Ovidiu Cristea, Liviu Pilat, The Ottoman Threat and Crusading on the Eastern Border of Christendom during the 15th Century (East Central and Eastern Europe in the Middle Ages, 450-1450 48), Leiden 2018

The vast majority of the secondary literature on the later crusades is dominated by a Western perspective, while the actors from the eastern part of the continent are discussed in terms of alliances with the Western powers and their role as antemurale christianitatis. The Romanian scholars Liviu Pilat and Ovidiu Cristea set out to fix this deficiency by conducting an exhaustive diplomatic and political narrative focused on the lower Danube and Black Sea areas. Their new angle of investigation is what makes The Ottoman Threat and Crusading on the Eastern Border of Christendom during the 15th Century a fresh volume that makes the reader realise that the areas under consideration were also a theatre of crusading.
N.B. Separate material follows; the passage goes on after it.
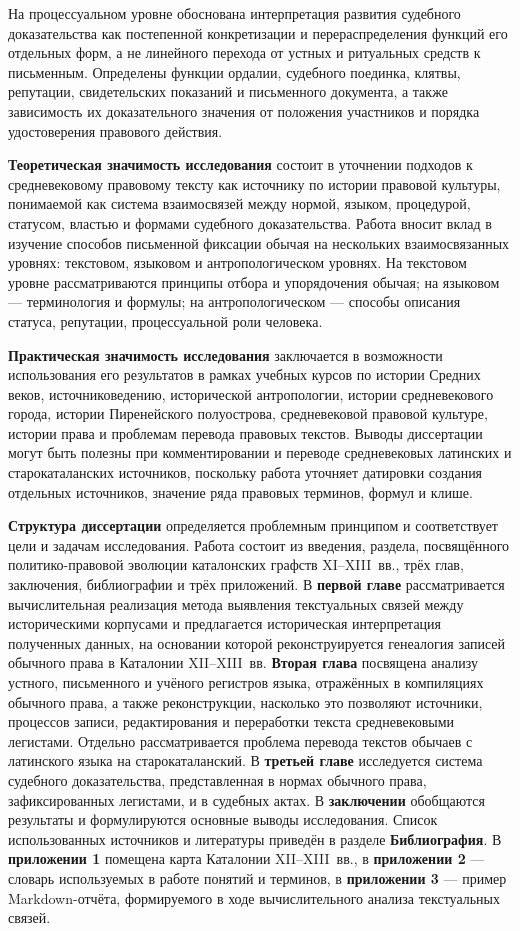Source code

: На процессуальном уровне обоснована интерпретация развития судебного доказательства как постепенной конкретизации и перераспределения функций его отдельных форм, а не линейного перехода от устных и ритуальных средств к письменным. Определены функции ордалии, судебного поединка, клятвы, репутации, свидетельских показаний и письменного документа, а также зависимость их доказательного значения от положения участников и порядка удостоверения правового действия.

\textbf{Теоретическая значимость исследования }состоит в уточнении подходов к средневековому правовому тексту как источнику по истории правовой культуры, понимаемой как система взаимосвязей между нормой, языком, процедурой, статусом, властью и формами судебного доказательства. Работа вносит вклад в изучение способов письменной фиксации обычая на нескольких взаимосвязанных уровнях: текстовом, языковом и антропологическом уровнях. На текстовом уровне рассматриваются принципы отбора и упорядочения обычая; на языковом --- терминология и формулы; на антропологическом --- способы описания статуса, репутации, процессуальной роли человека.

\textbf{Практическая значимость исследования} заключается в возможности использования его результатов в рамках учебных курсов по истории Средних веков, источниковедению, исторической антропологии, истории средневекового города, истории Пиренейского полуострова, средневековой правовой культуре, истории права и проблемам перевода правовых текстов. Выводы диссертации могут быть полезны при комментировании и переводе средневековых латинских и старокаталанских источников, поскольку работа уточняет датировки создания отдельных источников, значение ряда правовых терминов, формул и клише.

\textbf{Структура диссертации }определяется проблемным принципом и соответствует цели и задачам исследования. Работа состоит из введения, раздела, посвящённого политико-правовой эволюции каталонских графств XI--XIII~вв., трёх глав, заключения, библиографии и трёх приложений. В \textbf{первой главе} рассматривается вычислительная реализация метода выявления текстуальных связей между историческими корпусами и предлагается историческая интерпретация полученных данных, на основании которой реконструируется генеалогия записей обычного права в Каталонии XII--XIII~вв. \textbf{Вторая глава} посвящена анализу устного, письменного и учёного регистров языка, отражённых в компиляциях обычного права, а также реконструкции, насколько это позволяют источники, процессов записи, редактирования и переработки текста средневековыми легистами. Отдельно рассматривается проблема перевода текстов обычаев с латинского языка на старокаталанский. В \textbf{третьей главе }исследуется система судебного доказательства, представленная в нормах обычного права, зафиксированных легистами, и в судебных актах. В \textbf{заключении }обобщаются результаты и формулируются основные выводы исследования. Список использованных источников и литературы приведён в разделе \textbf{Библиография}. В \textbf{приложении 1 }помещена карта Каталонии XII--XIII~вв., в \textbf{приложении 2} --- словарь используемых в работе понятий и терминов, в \textbf{приложении 3} --- пример Markdown-отчёта, формируемого в ходе вычислительного анализа текстуальных связей.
This volume is part of the series East Central and Eastern Europe in the Middle Ages, edited by Florin Curta, a Romanian-born American medievalist, professor of Medieval History and Archaeology at the University of Florida, and Dušan Zupka, a Slovakian assistant professor at the Department of General History at the Comenius University in Bratislava. The aim of this collection is to popularize the history of Central and Eastern Europe. The authors of this book are Liviu Pilat, a professor of Medieval History at “Alexandru Ioan Cuza” University of Iași who published various works on Stephan the Great of Moldavia, and Ovidiu Cristea, a senior researcher at the Institute of History “Nicolae Iorga”, who is well known for his contribution to the study of the presence of Venetians in the Black Sea basin.

The approach to the topic is chronological, starting from 1204 with the Forth Crusade and ending with the general peace between the Sultan and Christendom concluded at Buda in 1503. The first two chapters of the volume discuss the collision between the political and economic interests of Hungary, Poland, Venice, Genoa and the Porte in the North-Western Pontic area. Presenting the political realities with all their religious and economic implications in the region in detail, the authors explain how it was possible for the Ottomans to advance into Europe and take control over the trade in the Black Sea.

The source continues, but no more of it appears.